■ Exercise goal
Produce as output only the lines below starting at the line with "중복되고 길어지게 됩니다." and continuing through the line with "하지만 tailwind의 장점", each one exactly as written.

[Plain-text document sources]
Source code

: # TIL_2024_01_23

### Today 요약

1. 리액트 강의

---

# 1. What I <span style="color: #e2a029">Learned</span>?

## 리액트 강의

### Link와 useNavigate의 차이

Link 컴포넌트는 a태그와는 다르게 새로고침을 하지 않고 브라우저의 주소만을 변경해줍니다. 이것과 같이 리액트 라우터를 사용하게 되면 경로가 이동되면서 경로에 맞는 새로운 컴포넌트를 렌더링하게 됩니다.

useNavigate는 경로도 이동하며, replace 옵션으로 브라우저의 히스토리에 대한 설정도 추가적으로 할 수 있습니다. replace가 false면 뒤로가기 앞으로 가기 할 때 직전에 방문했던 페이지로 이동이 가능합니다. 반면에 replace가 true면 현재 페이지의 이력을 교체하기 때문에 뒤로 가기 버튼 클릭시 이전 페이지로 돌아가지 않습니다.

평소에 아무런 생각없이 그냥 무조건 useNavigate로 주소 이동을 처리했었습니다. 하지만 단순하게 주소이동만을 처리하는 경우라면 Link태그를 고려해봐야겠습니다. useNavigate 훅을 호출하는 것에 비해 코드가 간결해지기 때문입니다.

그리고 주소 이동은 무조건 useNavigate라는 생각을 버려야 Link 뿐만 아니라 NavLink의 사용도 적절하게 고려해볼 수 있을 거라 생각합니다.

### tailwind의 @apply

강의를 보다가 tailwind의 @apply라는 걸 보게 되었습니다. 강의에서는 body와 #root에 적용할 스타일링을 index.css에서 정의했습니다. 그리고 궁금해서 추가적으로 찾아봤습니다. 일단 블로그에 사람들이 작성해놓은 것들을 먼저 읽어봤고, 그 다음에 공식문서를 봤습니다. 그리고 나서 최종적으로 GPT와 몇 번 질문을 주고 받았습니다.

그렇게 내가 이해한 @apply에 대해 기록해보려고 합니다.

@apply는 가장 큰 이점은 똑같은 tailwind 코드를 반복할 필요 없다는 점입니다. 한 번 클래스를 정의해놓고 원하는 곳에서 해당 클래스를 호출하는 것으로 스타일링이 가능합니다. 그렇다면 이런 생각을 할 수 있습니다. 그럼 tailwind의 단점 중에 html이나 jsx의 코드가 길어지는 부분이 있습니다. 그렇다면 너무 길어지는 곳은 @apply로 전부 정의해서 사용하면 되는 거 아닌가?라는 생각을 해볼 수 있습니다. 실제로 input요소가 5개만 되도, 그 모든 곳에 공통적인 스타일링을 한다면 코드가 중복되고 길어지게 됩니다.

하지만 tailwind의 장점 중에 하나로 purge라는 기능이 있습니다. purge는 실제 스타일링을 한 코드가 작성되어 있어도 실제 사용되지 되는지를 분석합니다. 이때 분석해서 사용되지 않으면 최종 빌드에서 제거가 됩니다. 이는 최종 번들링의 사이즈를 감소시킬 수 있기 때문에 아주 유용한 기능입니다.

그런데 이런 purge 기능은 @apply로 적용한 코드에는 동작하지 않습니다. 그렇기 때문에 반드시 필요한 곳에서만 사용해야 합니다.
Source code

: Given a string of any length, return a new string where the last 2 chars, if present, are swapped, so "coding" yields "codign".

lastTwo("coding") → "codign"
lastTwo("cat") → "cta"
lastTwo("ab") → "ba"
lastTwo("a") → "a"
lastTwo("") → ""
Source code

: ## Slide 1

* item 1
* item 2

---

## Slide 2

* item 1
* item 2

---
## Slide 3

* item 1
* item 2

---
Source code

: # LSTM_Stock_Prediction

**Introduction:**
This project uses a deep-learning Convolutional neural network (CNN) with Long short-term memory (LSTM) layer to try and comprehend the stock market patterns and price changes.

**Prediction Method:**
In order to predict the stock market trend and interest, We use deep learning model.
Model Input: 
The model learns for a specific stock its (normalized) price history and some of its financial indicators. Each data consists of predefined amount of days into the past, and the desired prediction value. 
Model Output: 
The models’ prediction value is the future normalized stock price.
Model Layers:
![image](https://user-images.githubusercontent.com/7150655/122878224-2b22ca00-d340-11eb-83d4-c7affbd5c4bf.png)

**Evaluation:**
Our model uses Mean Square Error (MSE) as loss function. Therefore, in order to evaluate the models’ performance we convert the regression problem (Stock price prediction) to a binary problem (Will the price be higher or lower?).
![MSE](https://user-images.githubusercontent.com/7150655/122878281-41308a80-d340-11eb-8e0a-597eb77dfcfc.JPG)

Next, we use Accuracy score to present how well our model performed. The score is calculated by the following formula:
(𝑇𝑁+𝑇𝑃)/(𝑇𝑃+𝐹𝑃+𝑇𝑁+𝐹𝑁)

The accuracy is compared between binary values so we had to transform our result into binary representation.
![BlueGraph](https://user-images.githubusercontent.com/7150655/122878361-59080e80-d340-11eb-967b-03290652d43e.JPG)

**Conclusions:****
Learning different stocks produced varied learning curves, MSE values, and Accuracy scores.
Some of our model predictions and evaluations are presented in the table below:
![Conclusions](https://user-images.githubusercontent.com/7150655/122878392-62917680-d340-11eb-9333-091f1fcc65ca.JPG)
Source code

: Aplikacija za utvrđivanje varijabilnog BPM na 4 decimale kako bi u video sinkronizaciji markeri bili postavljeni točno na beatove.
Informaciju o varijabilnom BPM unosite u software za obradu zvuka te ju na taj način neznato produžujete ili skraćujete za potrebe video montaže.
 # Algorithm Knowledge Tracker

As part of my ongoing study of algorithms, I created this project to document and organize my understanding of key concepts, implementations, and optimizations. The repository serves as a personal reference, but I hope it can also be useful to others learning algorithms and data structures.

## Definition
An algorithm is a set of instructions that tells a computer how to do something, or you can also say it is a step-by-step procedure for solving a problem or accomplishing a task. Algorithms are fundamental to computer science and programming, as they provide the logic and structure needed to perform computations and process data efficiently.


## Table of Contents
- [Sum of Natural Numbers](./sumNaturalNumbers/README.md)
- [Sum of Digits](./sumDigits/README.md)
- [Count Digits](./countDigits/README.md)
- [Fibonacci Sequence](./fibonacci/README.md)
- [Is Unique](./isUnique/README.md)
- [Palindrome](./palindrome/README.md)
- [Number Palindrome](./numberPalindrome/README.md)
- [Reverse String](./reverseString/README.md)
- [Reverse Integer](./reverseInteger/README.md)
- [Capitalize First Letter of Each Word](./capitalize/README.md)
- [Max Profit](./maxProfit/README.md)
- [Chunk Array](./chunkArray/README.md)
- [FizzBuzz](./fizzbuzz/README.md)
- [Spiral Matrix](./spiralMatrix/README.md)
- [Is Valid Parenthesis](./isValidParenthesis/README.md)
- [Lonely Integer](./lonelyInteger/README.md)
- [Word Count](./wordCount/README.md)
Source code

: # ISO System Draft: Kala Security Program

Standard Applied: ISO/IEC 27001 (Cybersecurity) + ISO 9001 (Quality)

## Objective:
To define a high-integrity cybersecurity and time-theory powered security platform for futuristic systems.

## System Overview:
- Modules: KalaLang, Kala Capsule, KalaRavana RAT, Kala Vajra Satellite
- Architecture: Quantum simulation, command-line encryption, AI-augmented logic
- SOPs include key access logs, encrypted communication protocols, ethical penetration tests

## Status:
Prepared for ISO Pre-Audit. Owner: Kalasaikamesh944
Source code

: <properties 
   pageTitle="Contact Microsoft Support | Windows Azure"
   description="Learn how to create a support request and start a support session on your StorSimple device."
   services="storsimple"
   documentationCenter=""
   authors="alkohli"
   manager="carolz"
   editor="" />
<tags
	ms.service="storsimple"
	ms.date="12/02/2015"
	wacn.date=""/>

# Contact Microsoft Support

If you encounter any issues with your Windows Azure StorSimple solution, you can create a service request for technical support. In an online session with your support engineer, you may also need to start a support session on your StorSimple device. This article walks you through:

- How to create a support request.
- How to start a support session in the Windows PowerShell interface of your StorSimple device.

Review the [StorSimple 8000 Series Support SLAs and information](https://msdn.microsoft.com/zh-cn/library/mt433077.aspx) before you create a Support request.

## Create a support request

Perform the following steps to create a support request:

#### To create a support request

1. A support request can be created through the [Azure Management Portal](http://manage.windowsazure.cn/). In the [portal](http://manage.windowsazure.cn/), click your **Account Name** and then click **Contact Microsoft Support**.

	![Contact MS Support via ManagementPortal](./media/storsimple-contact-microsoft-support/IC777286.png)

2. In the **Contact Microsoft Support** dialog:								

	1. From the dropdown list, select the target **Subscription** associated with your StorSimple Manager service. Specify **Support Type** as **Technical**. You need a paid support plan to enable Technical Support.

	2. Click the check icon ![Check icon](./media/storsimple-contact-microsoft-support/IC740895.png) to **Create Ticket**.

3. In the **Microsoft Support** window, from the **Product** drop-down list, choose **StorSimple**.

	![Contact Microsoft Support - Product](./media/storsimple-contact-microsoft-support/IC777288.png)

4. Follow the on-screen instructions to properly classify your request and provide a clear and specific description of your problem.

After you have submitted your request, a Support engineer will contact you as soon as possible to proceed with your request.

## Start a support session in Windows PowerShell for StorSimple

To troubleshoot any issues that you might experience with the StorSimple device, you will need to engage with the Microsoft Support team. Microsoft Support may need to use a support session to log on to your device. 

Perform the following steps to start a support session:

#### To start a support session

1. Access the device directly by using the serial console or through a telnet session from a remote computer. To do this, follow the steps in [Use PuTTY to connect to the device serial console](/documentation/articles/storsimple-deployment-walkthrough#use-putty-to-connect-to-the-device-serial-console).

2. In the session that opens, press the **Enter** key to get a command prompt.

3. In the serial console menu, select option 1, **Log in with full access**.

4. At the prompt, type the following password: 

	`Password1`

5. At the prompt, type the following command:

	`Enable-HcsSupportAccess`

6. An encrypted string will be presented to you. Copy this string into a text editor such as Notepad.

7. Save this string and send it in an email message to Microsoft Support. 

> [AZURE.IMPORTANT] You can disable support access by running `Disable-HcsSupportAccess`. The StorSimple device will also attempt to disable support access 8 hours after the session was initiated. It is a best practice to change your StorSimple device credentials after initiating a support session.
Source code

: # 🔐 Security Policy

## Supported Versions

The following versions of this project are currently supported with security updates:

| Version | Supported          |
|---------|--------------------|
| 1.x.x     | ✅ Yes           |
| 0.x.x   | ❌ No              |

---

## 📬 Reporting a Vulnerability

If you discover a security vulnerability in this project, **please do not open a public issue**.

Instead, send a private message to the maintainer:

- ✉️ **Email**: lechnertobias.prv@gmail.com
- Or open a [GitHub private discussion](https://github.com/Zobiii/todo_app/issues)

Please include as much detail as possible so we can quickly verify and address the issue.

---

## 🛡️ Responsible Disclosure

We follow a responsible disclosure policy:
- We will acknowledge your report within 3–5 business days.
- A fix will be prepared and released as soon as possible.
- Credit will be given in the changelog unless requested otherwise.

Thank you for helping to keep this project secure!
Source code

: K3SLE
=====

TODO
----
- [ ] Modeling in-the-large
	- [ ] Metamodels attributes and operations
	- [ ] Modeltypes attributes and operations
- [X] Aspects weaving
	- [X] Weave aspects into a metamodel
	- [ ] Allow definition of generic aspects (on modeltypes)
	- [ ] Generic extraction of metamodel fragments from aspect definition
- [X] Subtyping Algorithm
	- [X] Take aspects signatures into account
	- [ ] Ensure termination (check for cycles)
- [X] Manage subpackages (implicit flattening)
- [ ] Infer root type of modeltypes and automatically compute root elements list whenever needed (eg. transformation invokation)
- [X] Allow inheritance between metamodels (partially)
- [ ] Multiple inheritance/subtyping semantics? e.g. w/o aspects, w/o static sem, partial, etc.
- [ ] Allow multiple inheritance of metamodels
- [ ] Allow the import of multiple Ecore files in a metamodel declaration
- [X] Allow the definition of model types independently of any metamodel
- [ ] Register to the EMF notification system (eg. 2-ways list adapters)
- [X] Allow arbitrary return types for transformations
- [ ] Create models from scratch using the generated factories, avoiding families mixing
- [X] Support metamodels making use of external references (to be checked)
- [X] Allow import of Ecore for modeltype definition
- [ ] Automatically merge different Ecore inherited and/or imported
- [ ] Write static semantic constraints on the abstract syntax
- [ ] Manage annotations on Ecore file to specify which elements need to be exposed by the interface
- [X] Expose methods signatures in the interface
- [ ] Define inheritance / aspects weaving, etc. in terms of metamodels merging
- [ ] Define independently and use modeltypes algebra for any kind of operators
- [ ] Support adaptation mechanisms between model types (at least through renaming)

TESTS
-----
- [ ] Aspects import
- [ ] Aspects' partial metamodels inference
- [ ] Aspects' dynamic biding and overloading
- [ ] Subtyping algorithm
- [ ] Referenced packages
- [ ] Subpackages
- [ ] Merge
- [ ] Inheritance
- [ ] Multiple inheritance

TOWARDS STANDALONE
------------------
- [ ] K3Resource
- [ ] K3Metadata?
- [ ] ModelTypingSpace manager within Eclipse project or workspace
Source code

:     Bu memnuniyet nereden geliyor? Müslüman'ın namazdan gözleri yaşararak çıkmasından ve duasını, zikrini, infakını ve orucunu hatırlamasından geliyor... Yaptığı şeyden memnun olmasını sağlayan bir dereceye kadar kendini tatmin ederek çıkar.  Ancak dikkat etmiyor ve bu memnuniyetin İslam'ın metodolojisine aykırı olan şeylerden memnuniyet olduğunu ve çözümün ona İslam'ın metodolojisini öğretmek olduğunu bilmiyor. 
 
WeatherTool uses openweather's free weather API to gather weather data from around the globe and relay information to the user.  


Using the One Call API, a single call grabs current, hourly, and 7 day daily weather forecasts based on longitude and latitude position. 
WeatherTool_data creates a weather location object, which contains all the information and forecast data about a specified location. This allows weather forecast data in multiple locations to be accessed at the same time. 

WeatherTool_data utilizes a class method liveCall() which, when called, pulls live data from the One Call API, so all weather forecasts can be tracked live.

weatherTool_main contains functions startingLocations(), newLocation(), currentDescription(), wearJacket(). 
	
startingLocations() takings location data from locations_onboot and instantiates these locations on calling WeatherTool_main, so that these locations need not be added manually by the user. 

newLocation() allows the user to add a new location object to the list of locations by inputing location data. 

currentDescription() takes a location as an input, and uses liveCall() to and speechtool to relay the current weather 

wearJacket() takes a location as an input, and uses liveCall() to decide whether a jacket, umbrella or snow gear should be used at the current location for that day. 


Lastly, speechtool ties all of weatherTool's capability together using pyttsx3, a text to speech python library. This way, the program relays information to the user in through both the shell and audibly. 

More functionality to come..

■ Response below
@apply는 가장 큰 이점은 똑같은 tailwind 코드를 반복할 필요 없다는 점입니다. 한 번 클래스를 정의해놓고 원하는 곳에서 해당 클래스를 호출하는 것으로 스타일링이 가능합니다. 그렇다면 이런 생각을 할 수 있습니다. 그럼 tailwind의 단점 중에 html이나 jsx의 코드가 길어지는 부분이 있습니다. 그렇다면 너무 길어지는 곳은 @apply로 전부 정의해서 사용하면 되는 거 아닌가?라는 생각을 해볼 수 있습니다. 실제로 input요소가 5개만 되도, 그 모든 곳에 공통적인 스타일링을 한다면 코드가 중복되고 길어지게 됩니다.

하지만 tailwind의 장점 중에 하나로 purge라는 기능이 있습니다. purge는 실제 스타일링을 한 코드가 작성되어 있어도 실제 사용되지 되는지를 분석합니다. 이때 분석해서 사용되지 않으면 최종 빌드에서 제거가 됩니다. 이는 최종 번들링의 사이즈를 감소시킬 수 있기 때문에 아주 유용한 기능입니다.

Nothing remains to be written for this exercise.